Task requirements:
Would you copy out each line of the records below that includes the word "PURPOSE"?

Records:
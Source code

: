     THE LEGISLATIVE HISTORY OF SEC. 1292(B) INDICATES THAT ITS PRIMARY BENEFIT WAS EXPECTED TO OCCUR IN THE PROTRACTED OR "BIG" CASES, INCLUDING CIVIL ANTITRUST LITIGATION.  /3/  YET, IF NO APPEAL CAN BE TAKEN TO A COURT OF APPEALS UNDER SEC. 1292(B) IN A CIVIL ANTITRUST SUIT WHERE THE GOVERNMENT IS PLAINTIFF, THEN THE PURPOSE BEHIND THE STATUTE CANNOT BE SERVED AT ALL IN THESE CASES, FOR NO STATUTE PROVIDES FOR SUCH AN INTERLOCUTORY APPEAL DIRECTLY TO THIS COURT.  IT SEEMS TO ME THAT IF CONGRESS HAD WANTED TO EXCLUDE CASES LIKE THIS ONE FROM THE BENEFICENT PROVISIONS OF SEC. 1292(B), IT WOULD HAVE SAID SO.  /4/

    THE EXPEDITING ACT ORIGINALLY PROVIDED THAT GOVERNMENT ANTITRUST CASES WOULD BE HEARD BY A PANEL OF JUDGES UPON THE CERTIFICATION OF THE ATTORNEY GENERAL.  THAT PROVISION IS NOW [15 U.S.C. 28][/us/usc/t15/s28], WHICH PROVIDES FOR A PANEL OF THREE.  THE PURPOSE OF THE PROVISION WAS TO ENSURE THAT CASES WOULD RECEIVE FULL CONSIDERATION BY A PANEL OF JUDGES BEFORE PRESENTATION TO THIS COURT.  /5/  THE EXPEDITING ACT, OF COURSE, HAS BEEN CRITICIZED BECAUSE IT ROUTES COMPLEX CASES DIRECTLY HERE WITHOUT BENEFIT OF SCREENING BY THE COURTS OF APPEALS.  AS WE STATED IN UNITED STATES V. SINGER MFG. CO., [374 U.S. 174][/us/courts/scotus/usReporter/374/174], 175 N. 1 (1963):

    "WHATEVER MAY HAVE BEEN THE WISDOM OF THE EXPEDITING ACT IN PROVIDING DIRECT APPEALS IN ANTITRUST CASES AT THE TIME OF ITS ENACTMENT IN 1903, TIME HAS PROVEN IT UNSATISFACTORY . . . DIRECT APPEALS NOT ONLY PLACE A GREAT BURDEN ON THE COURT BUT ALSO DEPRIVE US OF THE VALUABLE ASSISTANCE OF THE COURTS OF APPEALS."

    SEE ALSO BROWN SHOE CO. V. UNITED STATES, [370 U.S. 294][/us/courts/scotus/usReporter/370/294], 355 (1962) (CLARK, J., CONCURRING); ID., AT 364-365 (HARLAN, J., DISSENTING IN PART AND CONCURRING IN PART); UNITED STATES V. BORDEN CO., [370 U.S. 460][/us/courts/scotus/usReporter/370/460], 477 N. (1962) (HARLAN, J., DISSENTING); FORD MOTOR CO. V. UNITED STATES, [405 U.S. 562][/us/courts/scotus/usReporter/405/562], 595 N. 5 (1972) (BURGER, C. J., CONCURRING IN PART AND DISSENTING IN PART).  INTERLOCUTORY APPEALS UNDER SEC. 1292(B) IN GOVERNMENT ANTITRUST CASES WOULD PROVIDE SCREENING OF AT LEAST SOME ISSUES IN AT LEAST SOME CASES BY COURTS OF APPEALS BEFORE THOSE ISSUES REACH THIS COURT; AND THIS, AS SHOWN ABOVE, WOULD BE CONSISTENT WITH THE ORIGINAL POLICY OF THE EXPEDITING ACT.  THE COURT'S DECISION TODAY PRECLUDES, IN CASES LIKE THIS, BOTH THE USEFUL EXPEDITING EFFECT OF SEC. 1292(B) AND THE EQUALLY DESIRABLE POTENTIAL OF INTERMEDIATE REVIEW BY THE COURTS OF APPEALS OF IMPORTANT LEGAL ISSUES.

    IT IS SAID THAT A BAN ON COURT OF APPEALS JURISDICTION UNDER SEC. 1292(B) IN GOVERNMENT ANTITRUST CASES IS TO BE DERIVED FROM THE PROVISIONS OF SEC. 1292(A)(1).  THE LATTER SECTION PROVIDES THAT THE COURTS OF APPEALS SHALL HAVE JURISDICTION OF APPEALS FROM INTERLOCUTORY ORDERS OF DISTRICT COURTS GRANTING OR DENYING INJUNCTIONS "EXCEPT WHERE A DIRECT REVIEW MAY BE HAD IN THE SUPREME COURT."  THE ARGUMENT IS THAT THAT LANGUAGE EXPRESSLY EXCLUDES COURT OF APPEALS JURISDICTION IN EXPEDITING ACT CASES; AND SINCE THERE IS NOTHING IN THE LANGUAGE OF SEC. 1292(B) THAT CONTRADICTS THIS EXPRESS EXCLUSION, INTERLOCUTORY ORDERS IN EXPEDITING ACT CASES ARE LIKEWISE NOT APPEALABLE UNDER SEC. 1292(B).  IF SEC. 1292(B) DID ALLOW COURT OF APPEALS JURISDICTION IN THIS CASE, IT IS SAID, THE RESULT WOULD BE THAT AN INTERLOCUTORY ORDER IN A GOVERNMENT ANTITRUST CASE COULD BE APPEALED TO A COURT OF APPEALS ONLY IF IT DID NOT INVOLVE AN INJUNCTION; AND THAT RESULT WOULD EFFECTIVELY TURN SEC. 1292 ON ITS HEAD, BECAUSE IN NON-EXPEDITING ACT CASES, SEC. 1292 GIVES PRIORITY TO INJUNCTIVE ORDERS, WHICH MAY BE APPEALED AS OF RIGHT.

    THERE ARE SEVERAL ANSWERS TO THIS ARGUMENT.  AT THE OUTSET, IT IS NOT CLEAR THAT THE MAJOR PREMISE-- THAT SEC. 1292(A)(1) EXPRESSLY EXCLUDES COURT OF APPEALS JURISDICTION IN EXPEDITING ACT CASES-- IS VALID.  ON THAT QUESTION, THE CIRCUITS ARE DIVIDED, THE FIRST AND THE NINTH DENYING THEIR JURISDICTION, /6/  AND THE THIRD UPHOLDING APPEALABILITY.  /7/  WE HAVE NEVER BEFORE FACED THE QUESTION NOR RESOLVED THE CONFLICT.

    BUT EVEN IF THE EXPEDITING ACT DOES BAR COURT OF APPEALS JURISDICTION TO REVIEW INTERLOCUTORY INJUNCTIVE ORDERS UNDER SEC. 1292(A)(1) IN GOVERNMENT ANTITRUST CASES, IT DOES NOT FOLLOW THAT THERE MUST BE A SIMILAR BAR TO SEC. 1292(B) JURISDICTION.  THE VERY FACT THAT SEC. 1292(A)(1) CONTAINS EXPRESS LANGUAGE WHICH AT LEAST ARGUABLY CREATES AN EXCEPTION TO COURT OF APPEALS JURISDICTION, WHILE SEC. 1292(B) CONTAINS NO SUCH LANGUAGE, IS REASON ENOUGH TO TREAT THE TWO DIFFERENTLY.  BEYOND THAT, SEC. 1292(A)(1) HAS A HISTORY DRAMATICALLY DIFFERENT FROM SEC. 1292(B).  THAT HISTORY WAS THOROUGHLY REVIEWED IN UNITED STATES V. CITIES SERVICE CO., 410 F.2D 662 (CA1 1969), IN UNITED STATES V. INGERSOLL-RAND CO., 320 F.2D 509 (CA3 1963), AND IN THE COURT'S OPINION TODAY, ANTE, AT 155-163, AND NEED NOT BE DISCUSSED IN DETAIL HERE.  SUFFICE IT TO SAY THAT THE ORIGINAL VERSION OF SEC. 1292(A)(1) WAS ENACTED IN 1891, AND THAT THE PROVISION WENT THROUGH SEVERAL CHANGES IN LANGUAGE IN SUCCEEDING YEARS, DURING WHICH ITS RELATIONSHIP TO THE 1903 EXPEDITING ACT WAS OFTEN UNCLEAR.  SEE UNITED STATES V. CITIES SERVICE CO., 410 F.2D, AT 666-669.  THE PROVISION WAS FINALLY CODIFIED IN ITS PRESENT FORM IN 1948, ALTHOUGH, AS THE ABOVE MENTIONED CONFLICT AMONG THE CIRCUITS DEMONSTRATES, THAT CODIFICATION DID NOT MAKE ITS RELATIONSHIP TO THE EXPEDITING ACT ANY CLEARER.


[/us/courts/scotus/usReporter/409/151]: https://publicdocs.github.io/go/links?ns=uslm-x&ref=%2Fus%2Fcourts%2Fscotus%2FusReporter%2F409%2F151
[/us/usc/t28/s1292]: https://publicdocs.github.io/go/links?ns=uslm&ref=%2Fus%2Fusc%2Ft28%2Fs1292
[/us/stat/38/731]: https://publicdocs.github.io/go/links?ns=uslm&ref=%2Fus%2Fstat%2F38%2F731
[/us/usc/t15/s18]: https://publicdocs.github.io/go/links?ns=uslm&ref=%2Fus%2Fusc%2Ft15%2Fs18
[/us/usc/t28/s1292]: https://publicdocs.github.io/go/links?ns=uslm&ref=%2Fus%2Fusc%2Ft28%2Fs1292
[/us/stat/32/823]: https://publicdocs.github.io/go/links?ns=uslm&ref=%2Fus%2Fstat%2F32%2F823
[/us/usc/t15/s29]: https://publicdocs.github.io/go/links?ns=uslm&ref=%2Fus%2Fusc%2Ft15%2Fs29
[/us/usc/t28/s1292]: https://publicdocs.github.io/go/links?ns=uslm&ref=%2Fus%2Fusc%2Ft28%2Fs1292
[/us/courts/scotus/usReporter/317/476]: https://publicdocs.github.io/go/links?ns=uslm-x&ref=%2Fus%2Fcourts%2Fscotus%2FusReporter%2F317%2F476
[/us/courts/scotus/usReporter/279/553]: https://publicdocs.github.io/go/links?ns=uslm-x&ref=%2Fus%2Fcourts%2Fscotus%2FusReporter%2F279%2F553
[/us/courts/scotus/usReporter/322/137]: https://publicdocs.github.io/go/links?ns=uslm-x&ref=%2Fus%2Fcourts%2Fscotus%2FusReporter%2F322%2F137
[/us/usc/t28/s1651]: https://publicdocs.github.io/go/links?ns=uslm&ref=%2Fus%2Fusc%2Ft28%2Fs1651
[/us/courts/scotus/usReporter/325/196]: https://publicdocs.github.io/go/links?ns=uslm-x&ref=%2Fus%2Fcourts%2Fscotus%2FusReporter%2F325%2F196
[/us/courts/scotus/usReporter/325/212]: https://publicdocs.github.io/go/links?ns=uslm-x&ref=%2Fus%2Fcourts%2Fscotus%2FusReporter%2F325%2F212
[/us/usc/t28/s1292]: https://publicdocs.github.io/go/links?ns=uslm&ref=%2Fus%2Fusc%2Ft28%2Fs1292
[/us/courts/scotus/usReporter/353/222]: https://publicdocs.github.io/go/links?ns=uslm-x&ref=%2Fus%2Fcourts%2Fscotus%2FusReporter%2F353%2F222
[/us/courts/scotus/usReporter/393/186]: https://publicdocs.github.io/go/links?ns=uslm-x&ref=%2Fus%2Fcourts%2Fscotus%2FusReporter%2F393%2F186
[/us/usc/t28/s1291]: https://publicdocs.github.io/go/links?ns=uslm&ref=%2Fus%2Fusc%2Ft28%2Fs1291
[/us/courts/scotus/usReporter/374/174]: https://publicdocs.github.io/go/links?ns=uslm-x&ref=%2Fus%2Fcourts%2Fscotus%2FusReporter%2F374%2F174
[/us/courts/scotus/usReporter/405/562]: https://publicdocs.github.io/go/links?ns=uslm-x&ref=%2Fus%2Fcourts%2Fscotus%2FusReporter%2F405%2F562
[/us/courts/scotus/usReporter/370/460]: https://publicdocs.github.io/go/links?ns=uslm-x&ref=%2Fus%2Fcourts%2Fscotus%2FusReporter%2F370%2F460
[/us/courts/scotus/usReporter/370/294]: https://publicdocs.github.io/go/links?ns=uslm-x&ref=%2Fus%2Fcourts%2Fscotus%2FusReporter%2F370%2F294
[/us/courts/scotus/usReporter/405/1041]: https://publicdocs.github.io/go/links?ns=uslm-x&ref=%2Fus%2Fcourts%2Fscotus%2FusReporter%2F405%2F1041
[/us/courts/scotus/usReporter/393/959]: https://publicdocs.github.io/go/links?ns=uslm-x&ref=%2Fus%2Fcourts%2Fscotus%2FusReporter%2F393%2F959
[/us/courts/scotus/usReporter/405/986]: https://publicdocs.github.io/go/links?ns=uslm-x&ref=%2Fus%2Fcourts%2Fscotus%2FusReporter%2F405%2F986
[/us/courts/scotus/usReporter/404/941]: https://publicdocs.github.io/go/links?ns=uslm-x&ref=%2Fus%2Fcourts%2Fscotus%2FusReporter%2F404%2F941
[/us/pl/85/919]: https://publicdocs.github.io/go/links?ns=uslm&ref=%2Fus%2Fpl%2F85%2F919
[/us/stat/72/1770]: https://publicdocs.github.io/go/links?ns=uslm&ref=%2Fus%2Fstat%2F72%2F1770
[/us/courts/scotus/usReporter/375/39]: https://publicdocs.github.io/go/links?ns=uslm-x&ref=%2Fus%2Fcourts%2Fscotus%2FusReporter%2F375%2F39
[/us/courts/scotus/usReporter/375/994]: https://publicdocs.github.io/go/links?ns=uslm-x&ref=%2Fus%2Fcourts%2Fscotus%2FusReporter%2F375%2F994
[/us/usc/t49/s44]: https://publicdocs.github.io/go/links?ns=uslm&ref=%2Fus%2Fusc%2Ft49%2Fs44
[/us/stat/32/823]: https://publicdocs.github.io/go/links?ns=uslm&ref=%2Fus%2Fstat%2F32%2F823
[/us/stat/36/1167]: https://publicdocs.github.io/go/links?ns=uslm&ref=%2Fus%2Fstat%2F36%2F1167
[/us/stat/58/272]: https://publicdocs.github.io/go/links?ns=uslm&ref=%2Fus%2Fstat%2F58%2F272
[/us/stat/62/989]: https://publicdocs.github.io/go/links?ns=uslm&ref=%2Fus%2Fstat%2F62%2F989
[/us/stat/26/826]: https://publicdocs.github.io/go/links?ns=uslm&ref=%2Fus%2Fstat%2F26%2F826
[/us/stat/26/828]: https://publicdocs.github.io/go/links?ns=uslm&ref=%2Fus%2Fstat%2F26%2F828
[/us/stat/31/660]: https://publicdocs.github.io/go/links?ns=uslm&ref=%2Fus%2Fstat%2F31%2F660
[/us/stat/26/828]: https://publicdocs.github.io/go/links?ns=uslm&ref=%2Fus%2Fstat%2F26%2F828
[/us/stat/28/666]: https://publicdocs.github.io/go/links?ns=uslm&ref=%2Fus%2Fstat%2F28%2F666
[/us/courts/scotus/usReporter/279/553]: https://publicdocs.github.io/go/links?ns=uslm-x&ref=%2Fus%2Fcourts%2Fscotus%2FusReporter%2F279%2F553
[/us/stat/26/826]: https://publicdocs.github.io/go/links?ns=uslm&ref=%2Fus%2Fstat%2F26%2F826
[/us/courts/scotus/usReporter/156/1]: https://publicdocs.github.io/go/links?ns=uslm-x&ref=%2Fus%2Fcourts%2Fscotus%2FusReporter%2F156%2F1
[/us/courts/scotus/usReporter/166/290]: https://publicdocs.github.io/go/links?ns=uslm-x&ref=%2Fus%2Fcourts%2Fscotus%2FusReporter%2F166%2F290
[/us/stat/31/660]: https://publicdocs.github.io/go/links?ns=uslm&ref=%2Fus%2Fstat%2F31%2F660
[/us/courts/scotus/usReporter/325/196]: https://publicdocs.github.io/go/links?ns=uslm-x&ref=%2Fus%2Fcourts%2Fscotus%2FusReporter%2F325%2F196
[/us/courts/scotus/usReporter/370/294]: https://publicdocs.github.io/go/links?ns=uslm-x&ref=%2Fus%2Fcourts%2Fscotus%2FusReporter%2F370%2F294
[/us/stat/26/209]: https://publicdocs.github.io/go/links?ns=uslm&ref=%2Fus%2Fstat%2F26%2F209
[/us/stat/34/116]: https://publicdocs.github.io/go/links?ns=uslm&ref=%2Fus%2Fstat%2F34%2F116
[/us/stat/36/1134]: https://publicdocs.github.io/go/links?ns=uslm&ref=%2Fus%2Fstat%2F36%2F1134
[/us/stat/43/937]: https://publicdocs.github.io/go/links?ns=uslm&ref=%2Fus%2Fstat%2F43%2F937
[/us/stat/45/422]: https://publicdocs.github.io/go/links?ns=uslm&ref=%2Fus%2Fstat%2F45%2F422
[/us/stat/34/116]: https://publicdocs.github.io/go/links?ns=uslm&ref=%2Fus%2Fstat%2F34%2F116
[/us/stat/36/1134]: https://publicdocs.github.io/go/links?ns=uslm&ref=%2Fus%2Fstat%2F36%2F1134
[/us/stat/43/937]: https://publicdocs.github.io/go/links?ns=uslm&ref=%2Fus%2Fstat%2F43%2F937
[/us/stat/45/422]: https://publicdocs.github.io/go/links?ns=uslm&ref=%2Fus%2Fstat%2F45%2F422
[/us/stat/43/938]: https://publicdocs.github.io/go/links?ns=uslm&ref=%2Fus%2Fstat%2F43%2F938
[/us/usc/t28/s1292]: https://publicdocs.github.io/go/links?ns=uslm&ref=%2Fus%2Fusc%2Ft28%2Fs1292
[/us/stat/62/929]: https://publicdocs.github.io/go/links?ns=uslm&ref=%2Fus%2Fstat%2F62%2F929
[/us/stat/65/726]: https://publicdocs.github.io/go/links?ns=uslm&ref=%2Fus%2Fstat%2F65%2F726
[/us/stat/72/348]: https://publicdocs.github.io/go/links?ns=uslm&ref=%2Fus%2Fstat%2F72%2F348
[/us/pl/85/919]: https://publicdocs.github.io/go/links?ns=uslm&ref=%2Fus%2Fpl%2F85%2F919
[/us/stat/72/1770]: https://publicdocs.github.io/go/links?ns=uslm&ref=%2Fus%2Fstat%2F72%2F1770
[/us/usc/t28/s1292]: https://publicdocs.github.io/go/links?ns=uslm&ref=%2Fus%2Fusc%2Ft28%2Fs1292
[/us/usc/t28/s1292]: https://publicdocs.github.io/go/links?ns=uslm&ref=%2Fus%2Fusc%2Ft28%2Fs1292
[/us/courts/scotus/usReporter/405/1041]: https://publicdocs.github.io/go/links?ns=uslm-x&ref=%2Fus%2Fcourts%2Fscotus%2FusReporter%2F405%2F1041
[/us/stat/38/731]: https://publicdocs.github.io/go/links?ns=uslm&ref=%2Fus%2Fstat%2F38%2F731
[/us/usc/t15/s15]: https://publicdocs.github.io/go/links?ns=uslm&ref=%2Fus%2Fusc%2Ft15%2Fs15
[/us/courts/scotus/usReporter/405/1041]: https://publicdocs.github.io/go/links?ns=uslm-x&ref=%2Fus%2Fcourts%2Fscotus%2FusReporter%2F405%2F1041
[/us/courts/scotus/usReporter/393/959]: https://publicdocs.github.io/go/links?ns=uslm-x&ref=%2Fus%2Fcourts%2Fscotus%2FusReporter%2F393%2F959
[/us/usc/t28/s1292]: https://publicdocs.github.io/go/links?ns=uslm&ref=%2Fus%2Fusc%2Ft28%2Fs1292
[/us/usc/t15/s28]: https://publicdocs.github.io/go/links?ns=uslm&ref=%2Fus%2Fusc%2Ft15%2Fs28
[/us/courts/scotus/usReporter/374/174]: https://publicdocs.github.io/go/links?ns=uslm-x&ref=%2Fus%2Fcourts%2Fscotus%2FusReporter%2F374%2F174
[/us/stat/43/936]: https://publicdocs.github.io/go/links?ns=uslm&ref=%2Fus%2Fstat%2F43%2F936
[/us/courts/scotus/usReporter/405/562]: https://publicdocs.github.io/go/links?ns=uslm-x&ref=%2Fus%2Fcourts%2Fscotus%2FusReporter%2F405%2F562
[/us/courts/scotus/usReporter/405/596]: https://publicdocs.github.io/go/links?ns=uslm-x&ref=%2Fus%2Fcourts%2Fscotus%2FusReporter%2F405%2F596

Written solution:
:     THE LEGISLATIVE HISTORY OF SEC. 1292(B) INDICATES THAT ITS PRIMARY BENEFIT WAS EXPECTED TO OCCUR IN THE PROTRACTED OR "BIG" CASES, INCLUDING CIVIL ANTITRUST LITIGATION.  /3/  YET, IF NO APPEAL CAN BE TAKEN TO A COURT OF APPEALS UNDER SEC. 1292(B) IN A CIVIL ANTITRUST SUIT WHERE THE GOVERNMENT IS PLAINTIFF, THEN THE PURPOSE BEHIND THE STATUTE CANNOT BE SERVED AT ALL IN THESE CASES, FOR NO STATUTE PROVIDES FOR SUCH AN INTERLOCUTORY APPEAL DIRECTLY TO THIS COURT.  IT SEEMS TO ME THAT IF CONGRESS HAD WANTED TO EXCLUDE CASES LIKE THIS ONE FROM THE BENEFICENT PROVISIONS OF SEC. 1292(B), IT WOULD HAVE SAID SO.  /4/
    THE EXPEDITING ACT ORIGINALLY PROVIDED THAT GOVERNMENT ANTITRUST CASES WOULD BE HEARD BY A PANEL OF JUDGES UPON THE CERTIFICATION OF THE ATTORNEY GENERAL.  THAT PROVISION IS NOW [15 U.S.C. 28][/us/usc/t15/s28], WHICH PROVIDES FOR A PANEL OF THREE.  THE PURPOSE OF THE PROVISION WAS TO ENSURE THAT CASES WOULD RECEIVE FULL CONSIDERATION BY A PANEL OF JUDGES BEFORE PRESENTATION TO THIS COURT.  /5/  THE EXPEDITING ACT, OF COURSE, HAS BEEN CRITICIZED BECAUSE IT ROUTES COMPLEX CASES DIRECTLY HERE WITHOUT BENEFIT OF SCREENING BY THE COURTS OF APPEALS.  AS WE STATED IN UNITED STATES V. SINGER MFG. CO., [374 U.S. 174][/us/courts/scotus/usReporter/374/174], 175 N. 1 (1963):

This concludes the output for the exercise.